## ASSIGNED TASK
The answer should consist of all the records, written out word for word.

## INFORMATION SUPPLIED
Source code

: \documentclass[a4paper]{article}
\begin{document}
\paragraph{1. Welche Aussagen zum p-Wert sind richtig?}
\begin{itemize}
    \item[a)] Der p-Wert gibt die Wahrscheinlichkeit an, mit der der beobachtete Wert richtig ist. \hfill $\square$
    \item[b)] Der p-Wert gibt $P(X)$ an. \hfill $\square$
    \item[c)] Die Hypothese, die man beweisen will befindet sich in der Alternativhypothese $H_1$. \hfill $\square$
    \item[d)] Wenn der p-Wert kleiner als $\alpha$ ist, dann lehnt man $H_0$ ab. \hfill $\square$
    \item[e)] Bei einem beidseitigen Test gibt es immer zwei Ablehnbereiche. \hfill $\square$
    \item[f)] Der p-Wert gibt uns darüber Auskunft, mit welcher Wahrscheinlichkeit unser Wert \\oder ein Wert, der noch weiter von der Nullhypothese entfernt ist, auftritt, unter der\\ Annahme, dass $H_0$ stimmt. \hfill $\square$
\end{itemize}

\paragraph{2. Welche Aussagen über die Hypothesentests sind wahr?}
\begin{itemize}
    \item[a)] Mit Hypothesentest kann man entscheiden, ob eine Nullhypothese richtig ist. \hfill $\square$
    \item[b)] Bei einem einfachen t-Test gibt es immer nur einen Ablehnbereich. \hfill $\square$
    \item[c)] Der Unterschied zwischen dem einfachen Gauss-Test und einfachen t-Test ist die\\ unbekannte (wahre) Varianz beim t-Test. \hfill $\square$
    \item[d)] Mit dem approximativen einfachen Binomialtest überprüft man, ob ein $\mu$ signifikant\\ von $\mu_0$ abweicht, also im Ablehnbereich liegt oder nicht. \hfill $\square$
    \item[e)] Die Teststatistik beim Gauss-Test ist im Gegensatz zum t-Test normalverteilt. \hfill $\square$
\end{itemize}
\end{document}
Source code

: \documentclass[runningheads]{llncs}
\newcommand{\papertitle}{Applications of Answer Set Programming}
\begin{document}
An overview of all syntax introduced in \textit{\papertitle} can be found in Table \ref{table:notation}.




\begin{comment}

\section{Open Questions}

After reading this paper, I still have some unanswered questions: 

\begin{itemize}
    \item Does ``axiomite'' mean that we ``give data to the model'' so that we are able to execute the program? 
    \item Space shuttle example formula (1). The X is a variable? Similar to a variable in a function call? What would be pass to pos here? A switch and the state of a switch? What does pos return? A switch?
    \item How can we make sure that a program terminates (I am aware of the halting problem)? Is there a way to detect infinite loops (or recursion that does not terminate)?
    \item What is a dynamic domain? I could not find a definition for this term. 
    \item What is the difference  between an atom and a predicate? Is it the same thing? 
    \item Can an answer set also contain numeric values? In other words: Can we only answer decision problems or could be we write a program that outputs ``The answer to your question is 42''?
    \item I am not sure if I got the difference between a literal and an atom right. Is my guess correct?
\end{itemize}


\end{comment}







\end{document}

## REPLY
Source code

: \documentclass[a4paper]{article}
\begin{document}
\paragraph{1. Welche Aussagen zum p-Wert sind richtig?}
\begin{itemize}
    \item[a)] Der p-Wert gibt die Wahrscheinlichkeit an, mit der der beobachtete Wert richtig ist. \hfill $\square$
    \item[b)] Der p-Wert gibt $P(X)$ an. \hfill $\square$
    \item[c)] Die Hypothese, die man beweisen will befindet sich in der Alternativhypothese $H_1$. \hfill $\square$
    \item[d)] Wenn der p-Wert kleiner als $\alpha$ ist, dann lehnt man $H_0$ ab. \hfill $\square$
    \item[e)] Bei einem beidseitigen Test gibt es immer zwei Ablehnbereiche. \hfill $\square$
    \item[f)] Der p-Wert gibt uns darüber Auskunft, mit welcher Wahrscheinlichkeit unser Wert \\oder ein Wert, der noch weiter von der Nullhypothese entfernt ist, auftritt, unter der\\ Annahme, dass $H_0$ stimmt. \hfill $\square$
\end{itemize}

\paragraph{2. Welche Aussagen über die Hypothesentests sind wahr?}
\begin{itemize}
    \item[a)] Mit Hypothesentest kann man entscheiden, ob eine Nullhypothese richtig ist. \hfill $\square$
    \item[b)] Bei einem einfachen t-Test gibt es immer nur einen Ablehnbereich. \hfill $\square$
    \item[c)] Der Unterschied zwischen dem einfachen Gauss-Test und einfachen t-Test ist die\\ unbekannte (wahre) Varianz beim t-Test. \hfill $\square$
    \item[d)] Mit dem approximativen einfachen Binomialtest überprüft man, ob ein $\mu$ signifikant\\ von $\mu_0$ abweicht, also im Ablehnbereich liegt oder nicht. \hfill $\square$
    \item[e)] Die Teststatistik beim Gauss-Test ist im Gegensatz zum t-Test normalverteilt. \hfill $\square$
\end{itemize}
\end{document}
Source code

: \documentclass[runningheads]{llncs}
\newcommand{\papertitle}{Applications of Answer Set Programming}
\begin{document}
An overview of all syntax introduced in \textit{\papertitle} can be found in Table \ref{table:notation}.




\begin{comment}

\section{Open Questions}

After reading this paper, I still have some unanswered questions: 

\begin{itemize}
    \item Does ``axiomite'' mean that we ``give data to the model'' so that we are able to execute the program? 
    \item Space shuttle example formula (1). The X is a variable? Similar to a variable in a function call? What would be pass to pos here? A switch and the state of a switch? What does pos return? A switch?
    \item How can we make sure that a program terminates (I am aware of the halting problem)? Is there a way to detect infinite loops (or recursion that does not terminate)?
    \item What is a dynamic domain? I could not find a definition for this term. 
    \item What is the difference  between an atom and a predicate? Is it the same thing? 
    \item Can an answer set also contain numeric values? In other words: Can we only answer decision problems or could be we write a program that outputs ``The answer to your question is 42''?
    \item I am not sure if I got the difference between a literal and an atom right. Is my guess correct?
\end{itemize}


\end{comment}







\end{document}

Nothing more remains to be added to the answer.